Si le personnage public de Mussolini, son ascension et sa chute finale sont remarquablement bien analysés, sans doute est-ce en grande partie grâce à l'étude fine des aspects intimes de Benito. Au fil de la lecture, on découvre un personnage certes brutal mais qui donne l'impression d'une grande fragilité. Ce sentiment que l'on se trouve devant un "écorché vif", au tempérament solitaire et ombrageux s'affirme à mesure que Pierre Milza poursuit son implacable observation du personnage. Cette impression est corroborée par les relations que Mussolini entretient avec son entourage. Le Duce semble éprouver une méfiance maladive à l'égard des hommes à tel point, qu'hormis son frère Arnaldo, peu d'individus peuvent se vanter de son amitié. La manière dont le dictateur manipule ses "ras", les grands hiérarques fascistes, est à cet égard remarquable. Ce trait de caractère personnel pèse sur la manière de gouverner du Duce. Obligé de supporter un roi et un pape auxquels les Italiens restent très attachés, Mussolini ne peut admettre la moindre velléité de clientélisme et de domination chez ses compagnons d'armes. Il pratique donc la rotation régulière des postes et des honneurs, ce qu'il appelle "la relève de la garde".

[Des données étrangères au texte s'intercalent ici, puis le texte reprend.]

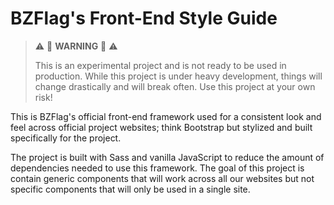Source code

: # BZFlag's Front-End Style Guide

> :warning: :construction: **WARNING** :construction: :warning:
>
> This is an experimental project and is not ready to be used in production. While this project is under heavy development, things will change drastically and will break often. Use this project at your own risk!

This is BZFlag's official front-end framework used for a consistent look and feel across official project websites; think Bootstrap but stylized and built specifically for the project.

The project is built with Sass and vanilla JavaScript to reduce the amount of dependencies needed to use this framework. The goal of this project is contain generic components that will work across all our websites but not specific components that will only be used in a single site.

On comprend mieux alors les relations du Duce avec les femmes. Sans tomber dans l'anecdote et le roman à l'eau de rose, Pierre Milza insiste fort à propos sur le lien indéfectible entre Benito Mussolini et les femmes qui ont marqué sa vie. Qu'elles soient filles de joie ou grandes bourgeoises intellectuelles, simple passade ou amour passionné, les femmes sont omniprésentes dans la vie de Mussolini. Qu'il les violente ou qu'il les adule, c'est toujours vers l'une d'elles que le Duce se tourne. Benito Mussolini doit ses enfants à Donna Rachele, la forte paysanne, son éducation politique à Angelica Balabanoff, la Diva socialiste, sa culture et son audience à Margherita Sarfatti, la grande bourgeoise vénitienne. Ce besoin d'une présence féminine est tragiquement symbolisé par la mort à ses côtés de Claretta Petacci, jeune bourgeoise volage et légère, fidèle jusqu'au bout à son amant-dictateur.

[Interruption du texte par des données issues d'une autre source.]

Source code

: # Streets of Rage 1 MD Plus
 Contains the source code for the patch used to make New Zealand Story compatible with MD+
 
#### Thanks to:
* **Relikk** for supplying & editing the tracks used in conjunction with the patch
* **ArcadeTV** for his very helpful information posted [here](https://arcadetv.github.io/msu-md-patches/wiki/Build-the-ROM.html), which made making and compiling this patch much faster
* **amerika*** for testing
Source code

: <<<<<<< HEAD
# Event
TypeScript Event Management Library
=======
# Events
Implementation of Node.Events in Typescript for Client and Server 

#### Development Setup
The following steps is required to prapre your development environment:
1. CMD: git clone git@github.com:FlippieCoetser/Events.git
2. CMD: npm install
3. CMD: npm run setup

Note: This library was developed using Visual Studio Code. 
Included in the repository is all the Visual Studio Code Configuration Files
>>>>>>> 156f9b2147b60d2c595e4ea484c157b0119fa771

Au point final de cette biographie, on retient le portrait sans concession d'un Mussolini ambigu mais bien loin de la marionnette désincarnée et dérisoire que la postérité a pu retenir de lui. Cet ouvrage n'épargne pas un personnage à l'idéologie détestable, en ne lui faisant grâce ni des violences fascistes, ni de la collusion avec l'Allemagne nazie, ni des affres de la fin de son règne lors de l'épisode sanglant de la république de Salò, mais réussit à démonter les mécanismes qui ont pu porter le dictateur au pouvoir. Benito Mussolini est devenu le Duce parce qu'il a incarné pour les Italiens, les espoirs et la révolte d'une société en butte aux bouleversements les plus profonds. A l'instar de Renzo de Felice en Italie, Pierre Milza dépoussière pour nous l'image du Duce, profondément tronquée par la propagande fasciste puis par une historiographie universitaire contemptrice.